ENTRIES SUPPLIED:
#####

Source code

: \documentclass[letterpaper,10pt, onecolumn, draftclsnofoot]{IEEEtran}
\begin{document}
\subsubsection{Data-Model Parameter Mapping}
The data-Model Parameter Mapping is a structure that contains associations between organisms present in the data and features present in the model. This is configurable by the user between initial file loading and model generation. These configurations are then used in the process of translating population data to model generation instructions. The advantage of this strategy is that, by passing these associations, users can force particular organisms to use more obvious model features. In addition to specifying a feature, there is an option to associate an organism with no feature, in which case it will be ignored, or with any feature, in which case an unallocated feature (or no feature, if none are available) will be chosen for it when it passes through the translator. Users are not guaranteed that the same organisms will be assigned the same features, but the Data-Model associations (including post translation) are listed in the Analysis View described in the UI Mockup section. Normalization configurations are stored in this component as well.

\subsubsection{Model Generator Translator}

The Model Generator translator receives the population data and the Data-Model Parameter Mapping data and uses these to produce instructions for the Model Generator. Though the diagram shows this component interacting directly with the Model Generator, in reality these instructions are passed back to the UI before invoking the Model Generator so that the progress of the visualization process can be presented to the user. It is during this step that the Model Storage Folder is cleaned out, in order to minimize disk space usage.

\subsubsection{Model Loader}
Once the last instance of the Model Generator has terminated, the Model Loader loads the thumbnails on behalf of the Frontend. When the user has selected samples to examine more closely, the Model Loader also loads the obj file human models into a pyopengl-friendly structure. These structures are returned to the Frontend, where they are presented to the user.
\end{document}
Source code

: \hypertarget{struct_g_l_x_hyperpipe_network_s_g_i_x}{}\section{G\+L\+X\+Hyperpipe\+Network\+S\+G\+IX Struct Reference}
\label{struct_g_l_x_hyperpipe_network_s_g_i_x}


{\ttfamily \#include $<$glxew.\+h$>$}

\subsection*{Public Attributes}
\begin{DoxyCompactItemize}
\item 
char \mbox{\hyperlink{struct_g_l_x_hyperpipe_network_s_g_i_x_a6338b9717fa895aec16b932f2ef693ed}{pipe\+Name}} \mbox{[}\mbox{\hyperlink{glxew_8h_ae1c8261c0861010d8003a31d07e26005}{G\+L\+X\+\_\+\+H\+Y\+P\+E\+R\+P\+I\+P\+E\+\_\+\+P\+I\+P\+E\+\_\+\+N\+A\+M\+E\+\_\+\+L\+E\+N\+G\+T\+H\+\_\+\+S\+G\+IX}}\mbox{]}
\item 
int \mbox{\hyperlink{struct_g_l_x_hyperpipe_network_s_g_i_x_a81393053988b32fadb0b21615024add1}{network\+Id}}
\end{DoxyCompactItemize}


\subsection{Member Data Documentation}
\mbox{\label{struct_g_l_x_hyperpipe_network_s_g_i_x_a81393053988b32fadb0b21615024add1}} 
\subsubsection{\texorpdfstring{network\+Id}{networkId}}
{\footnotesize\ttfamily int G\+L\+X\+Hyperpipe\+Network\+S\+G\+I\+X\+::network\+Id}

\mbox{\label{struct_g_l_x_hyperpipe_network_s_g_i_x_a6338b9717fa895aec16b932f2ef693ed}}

#####

WHAT IS EXPECTED: Using the records above, copy every line that has the word "Mapping" in it.

WRITTEN ANSWER:
\subsubsection{Data-Model Parameter Mapping}
The data-Model Parameter Mapping is a structure that contains associations between organisms present in the data and features present in the model. This is configurable by the user between initial file loading and model generation. These configurations are then used in the process of translating population data to model generation instructions. The advantage of this strategy is that, by passing these associations, users can force particular organisms to use more obvious model features. In addition to specifying a feature, there is an option to associate an organism with no feature, in which case it will be ignored, or with any feature, in which case an unallocated feature (or no feature, if none are available) will be chosen for it when it passes through the translator. Users are not guaranteed that the same organisms will be assigned the same features, but the Data-Model associations (including post translation) are listed in the Analysis View described in the UI Mockup section. Normalization configurations are stored in this component as well.
The Model Generator translator receives the population data and the Data-Model Parameter Mapping data and uses these to produce instructions for the Model Generator. Though the diagram shows this component interacting directly with the Model Generator, in reality these instructions are passed back to the UI before invoking the Model Generator so that the progress of the visualization process can be presented to the user. It is during this step that the Model Storage Folder is cleaned out, in order to minimize disk space usage.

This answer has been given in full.